Advancing State and Local Reform
The Metro Program works closely with corporate, civic and political leaders to advance commonsense solutions that match the intensity of demographic and economic change. We have worked in states as diverse as Maine, North Carolina, and Pennsylvania as well as metropolitan areas as disparate as Louisville, Miami, and Minneapolis/St. Paul. Our work is driving ambitious reforms on a wide range of economic, social, and environmental policies.
Research on the Washington, D.C. region documents the economic and demographic forces shaping the capital city and its surrounding metropolitan area and makes recommendations to increase residents’ access to opportunity, support a competitive and inclusive regional economy, and promote sustainable growth patterns.

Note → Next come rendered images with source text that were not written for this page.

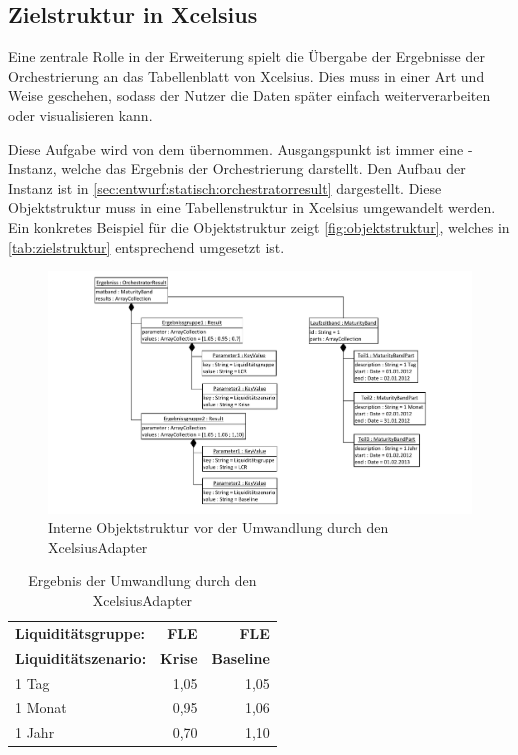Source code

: \begin{onehalfspacing}
\subsection{Zielstruktur in \gls{Xcelsius}}
Eine zentrale Rolle in der Erweiterung spielt die Übergabe der Ergebnisse der Orchestrierung an das Tabellenblatt von \gls{Xcelsius}. Dies muss in einer Art und Weise geschehen, sodass der Nutzer die Daten später einfach weiterverarbeiten oder visualisieren kann.

Diese Aufgabe wird von dem  übernommen. Ausgangspunkt ist immer eine -Instanz, welche das Ergebnis der Orchestrierung darstellt. Den Aufbau der Instanz ist in \vref{sec:entwurf:statisch:orchestratorresult} dargestellt. Diese Objektstruktur muss in eine Tabellenstruktur in \gls{Xcelsius} umgewandelt werden. Ein konkretes Beispiel für die Objektstruktur zeigt \vref{fig:objektstruktur}, welches in \vref{tab:zielstruktur} entsprechend umgesetzt ist.

\begin{figure}[!ht]
\centering
\setlength{\unitlength}{1mm}
\includegraphics[width=15cm]{Visio/Entwurf-Objektstruktur.pdf}
\caption{Interne Objektstruktur vor der Umwandlung durch den XcelsiusAdapter \label{fig:objektstruktur}}
\end{figure} 

\begin{table}[h]
  \centering
  \caption{Ergebnis der Umwandlung durch den XcelsiusAdapter}
    \begin{tabular}{l|r|r}
    \toprule
    \textbf{Liquiditätsgruppe:} & \textbf{FLE} & \textbf{FLE} \\
    \textbf{Liquiditätszenario:} & \textbf{Krise} & \textbf{Baseline} \\
    \midrule
    1 Tag & 1,05  & 1,05 \\
    1 Monat & 0,95  & 1,06 \\
    1 Jahr & 0,70  & 1,10 \\
    \bottomrule
    \end{tabular}%
  \label{tab:zielstruktur}%
\end{table}%


\end{onehalfspacing}
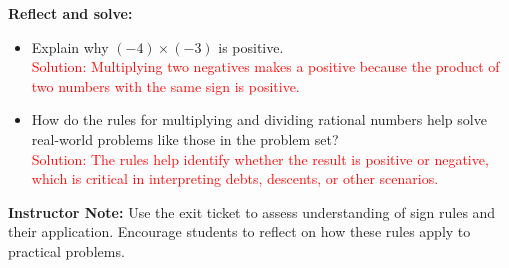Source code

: \documentclass[11pt]{article}
\begin{document}
\begin{tcolorbox}[colframe=black!60, colback=white, 
coltitle=black, colbacktitle=black!15, fonttitle=\bfseries\Large, 
title=Exit Ticket, halign title=center, left=10pt, right=10pt, top=10pt, bottom=15pt]
\textbf{Reflect and solve:}
\begin{itemize}
    \item Explain why \( (-4) \times (-3) \) is positive. \\
    \textcolor{red}{Solution: Multiplying two negatives makes a positive because the product of two numbers with the same sign is positive.}
    \item How do the rules for multiplying and dividing rational numbers help solve real-world problems like those in the problem set? \\
    \textcolor{red}{Solution: The rules help identify whether the result is positive or negative, which is critical in interpreting debts, descents, or other scenarios.}
\end{itemize}

{\color{blue} \textbf{Instructor Note:} Use the exit ticket to assess understanding of sign rules and their application. Encourage students to reflect on how these rules apply to practical problems.}
\end{tcolorbox}
\end{document}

The Gulf Coast Recovery Effort documented the progress, or the lack thereof, in the region’s recovery via an annual “New Orleans Index.” The Metropolitan Policy Program worked in close collaboration with local researchers in New Orleans to compile this index through 2010. The partnership was culminated with a 2011 book containing essays on regional reform efforts. The report became a respected go-to source for government officials, private investors, philanthropic leaders, community representatives, and the media.
Great Lakes Economic Initiative describes why the Great Lakes region developed as it did and how it is positioned today to be a global economic player. It provides a candid assessment of what assets the region can build on and the challenges it must overcome. And it identifies ways that Great Lakes states can strengthen their economies through collective action. Further, it describes how and why the region is a vital contributor to the long-term economic health of the nation and how it can join with federal partners to pursue an integrated state, multi-state, and national policy agenda.

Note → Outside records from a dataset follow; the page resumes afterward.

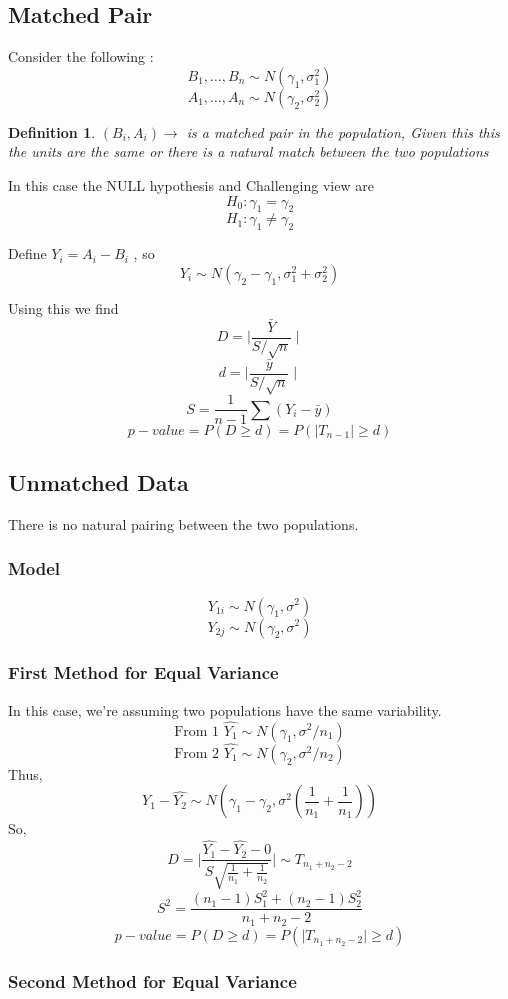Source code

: \documentclass{article}
\newtheorem{definition}[theorem]{Definition}
\begin{document}
\subsection*{Matched Pair}
Consider the following : 
$$ B_1, \ldots, B_n \sim N(\gamma_1, \sigma_1^2) $$
$$ A_1, \ldots, A_n \sim N(\gamma_2, \sigma_2^2) $$
\begin{definition}
\((B_i, A_i) \rightarrow \) is a matched pair in the population, Given this this the units are the same or there is a natural match between the two populations
\end{definition}

In this case the NULL hypothesis and Challenging view are
$$ H_0 : \gamma _1 = \gamma_2 $$
$$ H_1 : \gamma_1 \neq \gamma_2 $$

Define \(Y_i = A_i - B_i \) , so 
$$ Y_i \sim N(\gamma_2 - \gamma_1, \sigma_1^2 + \sigma_2^2)$$

Using this we find 
$$ D = \mid \frac{\bar{Y}}{S / \sqrt{n}} \mid $$
$$ d = \mid \frac{\bar{y}}{S / \sqrt{n}} \mid $$
$$ S = \frac{1}{n-1} \sum(Y_i - \bar{y}) $$
$$ p-value = P(D \geq d) = P(\mid T_{n-1} \mid \geq d) $$

\subsection*{Unmatched Data}
There is no natural pairing between the two populations. 
\subsubsection*{Model}
$$ Y_{1i} \sim N(\gamma_1, \sigma^2) $$
$$ Y_{2j} \sim N(\gamma_2, \sigma^2) $$

\subsubsection*{First Method for Equal Variance}
In this case, we're assuming two populations have the same variability. 
$$ \text{From 1 } \hat{Y_1} \sim N (\gamma_1, \sigma^2 / n_1) $$
$$ \text{From 2 } \hat{Y_1} \sim N (\gamma_2, \sigma^2 / n_2) $$
Thus, 
$$  \hat{Y_1} - \hat{Y_2} \sim N (\gamma_1 - \gamma_2, \sigma^2 (\frac{1}{n_1} + \frac{1}{n_1})) $$
So, 
$$ D = \mid \frac{\hat{Y_1} - \hat{Y_2} - 0}{S \sqrt{\frac{1}{n_1} + \frac{1}{n_2}}}\mid \sim T_{n_1 + n_2 - 2}$$
$$ S^2 = \frac{(n_1 -1) S_1^2 + (n_2 - 1) S_2^2}{n_1 + n_2 - 2} $$
$$p-value = P(D \geq d) = P(\mid T_{n_1 + n_2 - 2}  \mid \geq d)$$

\subsubsection*{Second Method for Equal Variance}
\end{document}
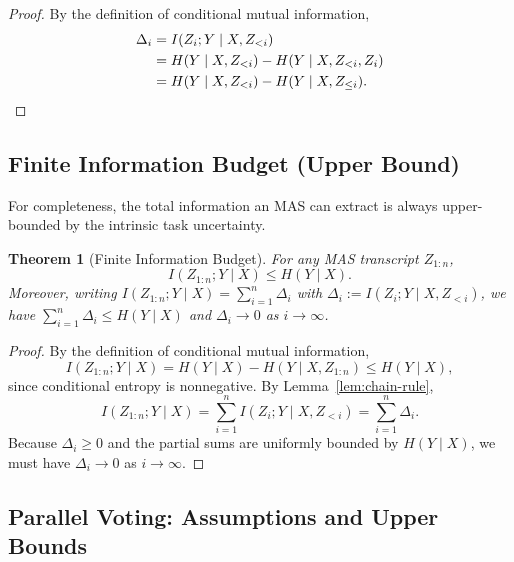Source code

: \documentclass{article}
\theoremstyle{plain}
\newtheorem{theorem}{Theorem}[section]
\theoremstyle{definition}
\theoremstyle{remark}
\begin{document}
\begin{proof}
By the definition of conditional mutual information,
\begin{align}
\Delta_i
&= I(Z_i;Y\mid X,Z_{<i}) \\
&= H(Y\mid X,Z_{<i}) - H(Y\mid X,Z_{<i},Z_i) \\
&= H(Y\mid X,Z_{<i}) - H(Y\mid X,Z_{\le i}).\qedhere
\end{align}
\end{proof}

\subsection{Finite Information Budget (Upper Bound)}
\label{app:budget}


For completeness, the total information an MAS can extract is always upper-bounded by the intrinsic task uncertainty.



\begin{theorem}[Finite Information Budget]
\label{thm:finite_budget_app}
For any MAS transcript $Z_{1:n}$,
\begin{equation}
I(Z_{1:n};Y\mid X)\le H(Y\mid X).
\end{equation}
Moreover, writing $I(Z_{1:n};Y\mid X)=\sum_{i=1}^n \Delta_i$ with $\Delta_i:=I(Z_i;Y\mid X,Z_{<i})$, we have $\sum_{i=1}^n \Delta_i\le H(Y\mid X)$ and $\Delta_i\to 0$ as $i\to\infty$.
\end{theorem}

\begin{proof}
By the definition of conditional mutual information,
\begin{equation}
I(Z_{1:n};Y\mid X)
= H(Y\mid X) - H(Y\mid X,Z_{1:n})
\le H(Y\mid X),
\end{equation}
since conditional entropy is nonnegative.
By Lemma~\ref{lem:chain-rule},
\begin{equation}
I(Z_{1:n};Y\mid X)
= \sum_{i=1}^n I(Z_i;Y\mid X,Z_{<i})
= \sum_{i=1}^n \Delta_i.
\end{equation}
Because $\Delta_i\ge 0$ and the partial sums are uniformly bounded by $H(Y\mid X)$, we must have $\Delta_i\to 0$ as $i\to\infty$.
\end{proof}

\subsection{Parallel Voting: Assumptions and Upper Bounds}
\label{app:parallel}
\end{document}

The Blueprint for American Prosperity was developed in advance of the 2008 presidential election as a federal roadmap for unleashing the full economic and fiscal potential of the country's metropolitan areas and helping them grow in sustainable and inclusive ways. The Blueprint asserted that the nation's ability to maintain its economic preeminence and meet the social and environmental challenges of our time depended heavily on the ability of our largest metropolitan areas to grow in healthy and vital ways.
The Metropolitan Economy Initiative sought to better understand the effects of globalization, technological change, and other forces on U.S. metropolitan areas, and to offer policy solutions that responded to those changes. We defined criteria for success in metropolitan economic development and helped metropolitan leaders understand the strengths and weaknesses of their own regional economies.
The Living Cities Census Series examined key demographic, social, and housing data to document the changing reality of the nation’s top 100 metropolitan areas. The Metro website also hosted an interactive data application that placed the top American cities and metropolitan areas in a national context and provided comparative rankings on key indicators from the Census.
The Restoring Prosperity Series was aimed at catalyzing the economic revival of struggling older industrial communities in the Northeast and Midwest, having built on successful efforts in Western Europe. Brookings conducted tailored research in collaboration with a growing network of leaders from industrial cities and worked to stimulate market generating policy reforms at the federal, state, and regional level.